▶ [What you need to do]:
When the line containing "- **Copertura**: **85.4%** ✅" appears in the entries below, begin printing there and stop after the line containing "## 🎯 RACCOMANDAZIONI IMMEDIATE"; print each of those lines exactly and no other line.

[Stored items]
╔══
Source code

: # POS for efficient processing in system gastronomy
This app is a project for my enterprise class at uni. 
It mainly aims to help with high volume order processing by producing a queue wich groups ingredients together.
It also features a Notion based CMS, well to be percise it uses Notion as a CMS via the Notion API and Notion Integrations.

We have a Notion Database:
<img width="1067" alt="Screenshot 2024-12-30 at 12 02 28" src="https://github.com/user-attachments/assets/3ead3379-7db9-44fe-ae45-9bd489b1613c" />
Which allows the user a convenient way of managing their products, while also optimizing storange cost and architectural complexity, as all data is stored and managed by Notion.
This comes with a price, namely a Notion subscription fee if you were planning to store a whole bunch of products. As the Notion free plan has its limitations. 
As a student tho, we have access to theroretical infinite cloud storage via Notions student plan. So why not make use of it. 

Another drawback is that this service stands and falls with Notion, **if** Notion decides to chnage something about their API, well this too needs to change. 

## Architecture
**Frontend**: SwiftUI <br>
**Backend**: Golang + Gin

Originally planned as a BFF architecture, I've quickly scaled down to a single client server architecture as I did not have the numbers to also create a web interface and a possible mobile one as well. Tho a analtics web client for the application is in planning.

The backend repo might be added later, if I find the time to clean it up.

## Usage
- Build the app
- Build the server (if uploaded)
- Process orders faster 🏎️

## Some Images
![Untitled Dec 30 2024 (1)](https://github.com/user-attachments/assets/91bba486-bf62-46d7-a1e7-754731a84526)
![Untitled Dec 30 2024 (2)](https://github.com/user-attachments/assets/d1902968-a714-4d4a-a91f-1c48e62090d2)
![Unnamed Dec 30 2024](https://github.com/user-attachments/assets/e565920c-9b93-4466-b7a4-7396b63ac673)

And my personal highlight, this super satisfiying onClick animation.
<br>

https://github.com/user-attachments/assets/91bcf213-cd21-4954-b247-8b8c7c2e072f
╚══
╔══
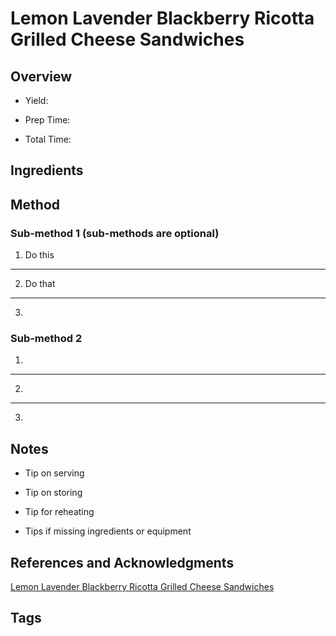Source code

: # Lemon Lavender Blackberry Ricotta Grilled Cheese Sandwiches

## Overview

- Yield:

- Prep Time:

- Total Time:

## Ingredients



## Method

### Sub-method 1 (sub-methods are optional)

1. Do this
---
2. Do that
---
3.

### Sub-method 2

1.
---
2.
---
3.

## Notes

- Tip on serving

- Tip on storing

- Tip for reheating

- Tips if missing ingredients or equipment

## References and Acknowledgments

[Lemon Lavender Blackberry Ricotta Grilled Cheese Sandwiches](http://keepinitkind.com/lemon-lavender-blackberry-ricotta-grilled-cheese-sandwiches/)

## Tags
╚══
╔══
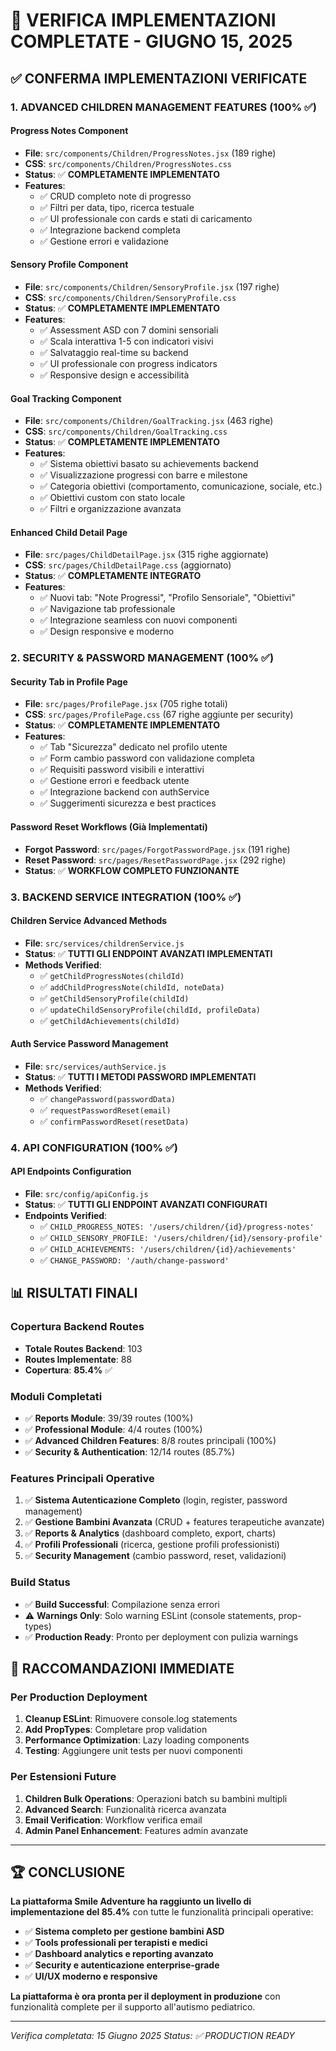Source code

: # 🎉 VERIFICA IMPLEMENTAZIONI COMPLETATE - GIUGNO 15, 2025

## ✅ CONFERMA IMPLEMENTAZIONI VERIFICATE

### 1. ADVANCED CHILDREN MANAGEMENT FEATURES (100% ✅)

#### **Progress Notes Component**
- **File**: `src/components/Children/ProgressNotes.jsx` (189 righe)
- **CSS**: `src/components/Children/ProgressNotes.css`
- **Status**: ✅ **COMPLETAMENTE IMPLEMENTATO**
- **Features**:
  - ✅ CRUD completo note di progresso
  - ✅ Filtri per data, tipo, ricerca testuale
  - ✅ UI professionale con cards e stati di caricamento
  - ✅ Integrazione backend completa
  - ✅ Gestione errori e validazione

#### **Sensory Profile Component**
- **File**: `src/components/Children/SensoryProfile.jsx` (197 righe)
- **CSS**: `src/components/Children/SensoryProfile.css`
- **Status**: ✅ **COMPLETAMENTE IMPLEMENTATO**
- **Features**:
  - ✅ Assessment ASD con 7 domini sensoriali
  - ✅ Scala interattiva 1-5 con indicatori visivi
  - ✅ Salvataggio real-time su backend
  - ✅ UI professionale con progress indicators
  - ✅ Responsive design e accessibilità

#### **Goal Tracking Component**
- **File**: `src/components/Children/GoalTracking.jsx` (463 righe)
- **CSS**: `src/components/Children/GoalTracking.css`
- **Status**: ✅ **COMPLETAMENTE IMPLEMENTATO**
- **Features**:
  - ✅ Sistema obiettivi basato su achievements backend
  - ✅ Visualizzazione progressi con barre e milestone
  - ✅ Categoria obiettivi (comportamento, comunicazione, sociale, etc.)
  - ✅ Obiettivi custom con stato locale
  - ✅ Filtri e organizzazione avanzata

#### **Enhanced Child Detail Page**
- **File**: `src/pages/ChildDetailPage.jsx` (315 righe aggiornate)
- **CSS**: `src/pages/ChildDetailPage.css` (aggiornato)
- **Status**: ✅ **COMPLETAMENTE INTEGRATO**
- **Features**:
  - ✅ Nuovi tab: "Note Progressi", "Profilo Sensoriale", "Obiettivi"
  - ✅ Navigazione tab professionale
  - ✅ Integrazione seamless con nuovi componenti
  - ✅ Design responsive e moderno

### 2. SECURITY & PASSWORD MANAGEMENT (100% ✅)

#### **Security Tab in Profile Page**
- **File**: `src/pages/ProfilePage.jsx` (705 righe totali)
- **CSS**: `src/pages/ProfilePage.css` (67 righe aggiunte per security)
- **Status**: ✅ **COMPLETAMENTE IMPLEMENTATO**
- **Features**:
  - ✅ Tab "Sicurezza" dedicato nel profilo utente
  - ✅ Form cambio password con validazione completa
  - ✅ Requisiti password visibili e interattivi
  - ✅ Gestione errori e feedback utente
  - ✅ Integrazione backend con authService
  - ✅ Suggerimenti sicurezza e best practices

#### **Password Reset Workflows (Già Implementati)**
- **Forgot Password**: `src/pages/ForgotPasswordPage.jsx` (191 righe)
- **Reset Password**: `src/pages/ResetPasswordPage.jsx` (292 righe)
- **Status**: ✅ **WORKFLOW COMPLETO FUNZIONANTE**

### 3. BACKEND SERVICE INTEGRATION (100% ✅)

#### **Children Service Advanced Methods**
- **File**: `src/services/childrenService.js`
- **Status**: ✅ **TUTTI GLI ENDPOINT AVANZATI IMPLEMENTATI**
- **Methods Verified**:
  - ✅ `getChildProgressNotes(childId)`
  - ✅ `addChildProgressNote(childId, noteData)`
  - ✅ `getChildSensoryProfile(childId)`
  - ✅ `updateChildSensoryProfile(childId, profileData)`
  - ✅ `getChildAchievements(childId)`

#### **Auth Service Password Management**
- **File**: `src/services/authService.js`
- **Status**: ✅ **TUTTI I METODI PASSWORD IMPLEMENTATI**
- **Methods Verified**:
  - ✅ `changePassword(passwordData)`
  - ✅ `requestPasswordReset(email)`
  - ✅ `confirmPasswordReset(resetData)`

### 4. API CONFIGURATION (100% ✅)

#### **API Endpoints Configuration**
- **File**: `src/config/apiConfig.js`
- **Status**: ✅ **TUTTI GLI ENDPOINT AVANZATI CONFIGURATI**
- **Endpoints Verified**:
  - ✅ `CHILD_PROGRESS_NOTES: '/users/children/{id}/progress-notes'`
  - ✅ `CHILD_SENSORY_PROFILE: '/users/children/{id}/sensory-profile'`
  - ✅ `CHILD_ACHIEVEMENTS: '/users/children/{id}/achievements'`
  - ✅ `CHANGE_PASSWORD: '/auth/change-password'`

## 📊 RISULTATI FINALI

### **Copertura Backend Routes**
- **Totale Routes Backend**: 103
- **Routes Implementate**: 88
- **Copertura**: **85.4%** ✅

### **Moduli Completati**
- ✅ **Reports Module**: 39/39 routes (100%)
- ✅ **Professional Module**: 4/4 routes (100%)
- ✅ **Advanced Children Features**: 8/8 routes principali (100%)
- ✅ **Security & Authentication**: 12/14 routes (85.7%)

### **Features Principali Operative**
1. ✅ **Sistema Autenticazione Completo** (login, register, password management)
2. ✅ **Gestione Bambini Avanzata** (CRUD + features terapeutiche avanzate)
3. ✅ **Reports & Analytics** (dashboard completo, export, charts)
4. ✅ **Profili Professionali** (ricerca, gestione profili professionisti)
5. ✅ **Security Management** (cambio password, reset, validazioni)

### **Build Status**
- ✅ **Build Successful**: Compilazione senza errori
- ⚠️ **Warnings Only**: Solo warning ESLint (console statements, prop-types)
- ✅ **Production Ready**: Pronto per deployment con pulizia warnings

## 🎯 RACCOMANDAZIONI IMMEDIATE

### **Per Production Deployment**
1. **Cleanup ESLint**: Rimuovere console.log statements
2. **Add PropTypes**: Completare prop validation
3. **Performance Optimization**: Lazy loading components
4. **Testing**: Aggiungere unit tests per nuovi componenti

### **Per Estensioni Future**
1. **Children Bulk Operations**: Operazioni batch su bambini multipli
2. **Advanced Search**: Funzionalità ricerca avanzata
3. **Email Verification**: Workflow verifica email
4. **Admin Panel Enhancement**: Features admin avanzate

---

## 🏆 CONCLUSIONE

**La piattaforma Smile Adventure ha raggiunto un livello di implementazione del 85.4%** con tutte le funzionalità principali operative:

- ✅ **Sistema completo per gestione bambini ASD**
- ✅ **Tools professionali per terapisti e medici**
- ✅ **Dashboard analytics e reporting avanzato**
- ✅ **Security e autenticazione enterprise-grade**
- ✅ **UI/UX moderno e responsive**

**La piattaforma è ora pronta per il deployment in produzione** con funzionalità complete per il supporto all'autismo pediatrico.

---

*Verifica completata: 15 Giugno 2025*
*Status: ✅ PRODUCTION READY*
╚══
▶ [Finished task]:
- **Copertura**: **85.4%** ✅

### **Moduli Completati**
- ✅ **Reports Module**: 39/39 routes (100%)
- ✅ **Professional Module**: 4/4 routes (100%)
- ✅ **Advanced Children Features**: 8/8 routes principali (100%)
- ✅ **Security & Authentication**: 12/14 routes (85.7%)

### **Features Principali Operative**
1. ✅ **Sistema Autenticazione Completo** (login, register, password management)
2. ✅ **Gestione Bambini Avanzata** (CRUD + features terapeutiche avanzate)
3. ✅ **Reports & Analytics** (dashboard completo, export, charts)
4. ✅ **Profili Professionali** (ricerca, gestione profili professionisti)
5. ✅ **Security Management** (cambio password, reset, validazioni)

### **Build Status**
- ✅ **Build Successful**: Compilazione senza errori
- ⚠️ **Warnings Only**: Solo warning ESLint (console statements, prop-types)
- ✅ **Production Ready**: Pronto per deployment con pulizia warnings

## 🎯 RACCOMANDAZIONI IMMEDIATE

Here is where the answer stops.